*PROVIDED RECORDS:*
=== Section Start ===

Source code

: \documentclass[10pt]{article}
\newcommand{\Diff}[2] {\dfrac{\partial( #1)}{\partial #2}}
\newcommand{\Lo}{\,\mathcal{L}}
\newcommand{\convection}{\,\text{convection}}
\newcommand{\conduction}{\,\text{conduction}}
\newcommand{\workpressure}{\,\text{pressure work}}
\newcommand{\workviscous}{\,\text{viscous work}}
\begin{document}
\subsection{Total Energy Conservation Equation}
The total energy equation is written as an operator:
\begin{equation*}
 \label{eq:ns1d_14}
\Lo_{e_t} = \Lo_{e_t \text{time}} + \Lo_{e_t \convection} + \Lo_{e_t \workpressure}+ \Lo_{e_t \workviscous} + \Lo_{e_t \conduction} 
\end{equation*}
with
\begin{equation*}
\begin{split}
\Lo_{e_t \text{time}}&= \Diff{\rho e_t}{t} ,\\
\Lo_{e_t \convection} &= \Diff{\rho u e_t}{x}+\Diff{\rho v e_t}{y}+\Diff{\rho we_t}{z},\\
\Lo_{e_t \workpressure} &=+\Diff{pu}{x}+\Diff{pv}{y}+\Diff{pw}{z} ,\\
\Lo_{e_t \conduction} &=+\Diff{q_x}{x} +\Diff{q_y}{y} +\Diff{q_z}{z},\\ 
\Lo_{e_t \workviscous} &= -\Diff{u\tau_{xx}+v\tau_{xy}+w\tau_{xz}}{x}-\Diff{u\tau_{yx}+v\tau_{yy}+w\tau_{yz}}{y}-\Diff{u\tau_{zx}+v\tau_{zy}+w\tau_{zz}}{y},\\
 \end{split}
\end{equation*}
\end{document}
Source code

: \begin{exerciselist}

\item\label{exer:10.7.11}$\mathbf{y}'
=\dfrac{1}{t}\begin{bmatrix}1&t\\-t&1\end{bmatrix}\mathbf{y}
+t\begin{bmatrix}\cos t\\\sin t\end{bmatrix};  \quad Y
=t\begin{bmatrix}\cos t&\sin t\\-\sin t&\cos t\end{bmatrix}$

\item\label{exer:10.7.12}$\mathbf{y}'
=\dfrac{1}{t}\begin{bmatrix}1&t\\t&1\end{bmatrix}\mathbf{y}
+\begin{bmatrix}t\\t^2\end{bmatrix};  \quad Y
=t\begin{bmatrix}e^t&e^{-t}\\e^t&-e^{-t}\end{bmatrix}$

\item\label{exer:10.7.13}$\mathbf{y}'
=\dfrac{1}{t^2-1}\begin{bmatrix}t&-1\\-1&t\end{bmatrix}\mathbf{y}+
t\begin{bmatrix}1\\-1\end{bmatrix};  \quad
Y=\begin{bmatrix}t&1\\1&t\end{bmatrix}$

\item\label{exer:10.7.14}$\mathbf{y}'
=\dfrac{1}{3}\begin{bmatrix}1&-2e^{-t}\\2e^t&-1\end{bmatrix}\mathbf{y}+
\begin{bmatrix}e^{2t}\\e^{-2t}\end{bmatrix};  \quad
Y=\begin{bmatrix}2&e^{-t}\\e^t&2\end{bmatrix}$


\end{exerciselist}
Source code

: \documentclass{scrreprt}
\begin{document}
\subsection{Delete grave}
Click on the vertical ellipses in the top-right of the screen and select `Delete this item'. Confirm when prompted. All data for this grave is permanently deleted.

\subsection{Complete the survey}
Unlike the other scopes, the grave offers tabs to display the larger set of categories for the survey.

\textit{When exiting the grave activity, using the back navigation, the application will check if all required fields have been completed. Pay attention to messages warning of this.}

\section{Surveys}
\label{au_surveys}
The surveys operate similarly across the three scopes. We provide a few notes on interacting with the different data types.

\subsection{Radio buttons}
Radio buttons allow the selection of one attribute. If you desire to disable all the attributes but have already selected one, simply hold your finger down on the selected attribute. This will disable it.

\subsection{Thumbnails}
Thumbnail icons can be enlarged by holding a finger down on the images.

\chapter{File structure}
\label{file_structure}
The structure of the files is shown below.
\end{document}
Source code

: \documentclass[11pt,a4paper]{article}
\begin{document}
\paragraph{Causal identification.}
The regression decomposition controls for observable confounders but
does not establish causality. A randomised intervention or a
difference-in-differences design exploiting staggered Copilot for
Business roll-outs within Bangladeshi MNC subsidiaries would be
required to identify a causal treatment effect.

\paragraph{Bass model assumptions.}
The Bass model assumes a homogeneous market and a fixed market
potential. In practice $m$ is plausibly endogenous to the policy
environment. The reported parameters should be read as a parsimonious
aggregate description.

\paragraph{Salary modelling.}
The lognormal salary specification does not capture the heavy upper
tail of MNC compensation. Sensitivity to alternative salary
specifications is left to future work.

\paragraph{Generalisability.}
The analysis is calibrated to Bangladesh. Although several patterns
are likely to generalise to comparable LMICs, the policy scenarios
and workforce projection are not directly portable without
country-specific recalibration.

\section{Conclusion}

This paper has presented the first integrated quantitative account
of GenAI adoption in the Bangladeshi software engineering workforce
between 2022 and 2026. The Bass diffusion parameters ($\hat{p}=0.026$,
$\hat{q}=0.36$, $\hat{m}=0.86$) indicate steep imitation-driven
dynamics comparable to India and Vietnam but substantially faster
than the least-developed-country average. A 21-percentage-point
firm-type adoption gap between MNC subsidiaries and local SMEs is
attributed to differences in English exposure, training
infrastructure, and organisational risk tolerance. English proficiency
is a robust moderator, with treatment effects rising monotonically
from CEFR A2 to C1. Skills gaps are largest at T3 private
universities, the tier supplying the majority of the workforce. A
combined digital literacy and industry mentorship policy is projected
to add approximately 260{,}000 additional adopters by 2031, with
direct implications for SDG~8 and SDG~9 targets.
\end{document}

=== Section End ===

*PROMPT:*
The full listing is to be restated word for word.

*OUTPUT FOR THIS EXERCISE:*
Source code

: \documentclass[10pt]{article}
\newcommand{\Diff}[2] {\dfrac{\partial( #1)}{\partial #2}}
\newcommand{\Lo}{\,\mathcal{L}}
\newcommand{\convection}{\,\text{convection}}
\newcommand{\conduction}{\,\text{conduction}}
\newcommand{\workpressure}{\,\text{pressure work}}
\newcommand{\workviscous}{\,\text{viscous work}}
\begin{document}
\subsection{Total Energy Conservation Equation}
The total energy equation is written as an operator:
\begin{equation*}
 \label{eq:ns1d_14}
\Lo_{e_t} = \Lo_{e_t \text{time}} + \Lo_{e_t \convection} + \Lo_{e_t \workpressure}+ \Lo_{e_t \workviscous} + \Lo_{e_t \conduction} 
\end{equation*}
with
\begin{equation*}
\begin{split}
\Lo_{e_t \text{time}}&= \Diff{\rho e_t}{t} ,\\
\Lo_{e_t \convection} &= \Diff{\rho u e_t}{x}+\Diff{\rho v e_t}{y}+\Diff{\rho we_t}{z},\\
\Lo_{e_t \workpressure} &=+\Diff{pu}{x}+\Diff{pv}{y}+\Diff{pw}{z} ,\\
\Lo_{e_t \conduction} &=+\Diff{q_x}{x} +\Diff{q_y}{y} +\Diff{q_z}{z},\\ 
\Lo_{e_t \workviscous} &= -\Diff{u\tau_{xx}+v\tau_{xy}+w\tau_{xz}}{x}-\Diff{u\tau_{yx}+v\tau_{yy}+w\tau_{yz}}{y}-\Diff{u\tau_{zx}+v\tau_{zy}+w\tau_{zz}}{y},\\
 \end{split}
\end{equation*}
\end{document}
Source code

: \begin{exerciselist}

\item\label{exer:10.7.11}$\mathbf{y}'
=\dfrac{1}{t}\begin{bmatrix}1&t\\-t&1\end{bmatrix}\mathbf{y}
+t\begin{bmatrix}\cos t\\\sin t\end{bmatrix};  \quad Y
=t\begin{bmatrix}\cos t&\sin t\\-\sin t&\cos t\end{bmatrix}$

\item\label{exer:10.7.12}$\mathbf{y}'
=\dfrac{1}{t}\begin{bmatrix}1&t\\t&1\end{bmatrix}\mathbf{y}
+\begin{bmatrix}t\\t^2\end{bmatrix};  \quad Y
=t\begin{bmatrix}e^t&e^{-t}\\e^t&-e^{-t}\end{bmatrix}$

\item\label{exer:10.7.13}$\mathbf{y}'
=\dfrac{1}{t^2-1}\begin{bmatrix}t&-1\\-1&t\end{bmatrix}\mathbf{y}+
t\begin{bmatrix}1\\-1\end{bmatrix};  \quad
Y=\begin{bmatrix}t&1\\1&t\end{bmatrix}$

\item\label{exer:10.7.14}$\mathbf{y}'
=\dfrac{1}{3}\begin{bmatrix}1&-2e^{-t}\\2e^t&-1\end{bmatrix}\mathbf{y}+
\begin{bmatrix}e^{2t}\\e^{-2t}\end{bmatrix};  \quad
Y=\begin{bmatrix}2&e^{-t}\\e^t&2\end{bmatrix}$


\end{exerciselist}
Source code

: \documentclass{scrreprt}
\begin{document}
\subsection{Delete grave}
Click on the vertical ellipses in the top-right of the screen and select `Delete this item'. Confirm when prompted. All data for this grave is permanently deleted.

\subsection{Complete the survey}
Unlike the other scopes, the grave offers tabs to display the larger set of categories for the survey.

\textit{When exiting the grave activity, using the back navigation, the application will check if all required fields have been completed. Pay attention to messages warning of this.}

\section{Surveys}
\label{au_surveys}
The surveys operate similarly across the three scopes. We provide a few notes on interacting with the different data types.

\subsection{Radio buttons}
Radio buttons allow the selection of one attribute. If you desire to disable all the attributes but have already selected one, simply hold your finger down on the selected attribute. This will disable it.

\subsection{Thumbnails}
Thumbnail icons can be enlarged by holding a finger down on the images.

\chapter{File structure}
\label{file_structure}
The structure of the files is shown below.
\end{document}
Source code

: \documentclass[11pt,a4paper]{article}
\begin{document}
\paragraph{Causal identification.}
The regression decomposition controls for observable confounders but
does not establish causality. A randomised intervention or a
difference-in-differences design exploiting staggered Copilot for
Business roll-outs within Bangladeshi MNC subsidiaries would be
required to identify a causal treatment effect.

\paragraph{Bass model assumptions.}
The Bass model assumes a homogeneous market and a fixed market
potential. In practice $m$ is plausibly endogenous to the policy
environment. The reported parameters should be read as a parsimonious
aggregate description.

\paragraph{Salary modelling.}
The lognormal salary specification does not capture the heavy upper
tail of MNC compensation. Sensitivity to alternative salary
specifications is left to future work.

\paragraph{Generalisability.}
The analysis is calibrated to Bangladesh. Although several patterns
are likely to generalise to comparable LMICs, the policy scenarios
and workforce projection are not directly portable without
country-specific recalibration.

\section{Conclusion}

This paper has presented the first integrated quantitative account
of GenAI adoption in the Bangladeshi software engineering workforce
between 2022 and 2026. The Bass diffusion parameters ($\hat{p}=0.026$,
$\hat{q}=0.36$, $\hat{m}=0.86$) indicate steep imitation-driven
dynamics comparable to India and Vietnam but substantially faster
than the least-developed-country average. A 21-percentage-point
firm-type adoption gap between MNC subsidiaries and local SMEs is
attributed to differences in English exposure, training
infrastructure, and organisational risk tolerance. English proficiency
is a robust moderator, with treatment effects rising monotonically
from CEFR A2 to C1. Skills gaps are largest at T3 private
universities, the tier supplying the majority of the workforce. A
combined digital literacy and industry mentorship policy is projected
to add approximately 260{,}000 additional adopters by 2031, with
direct implications for SDG~8 and SDG~9 targets.
\end{document}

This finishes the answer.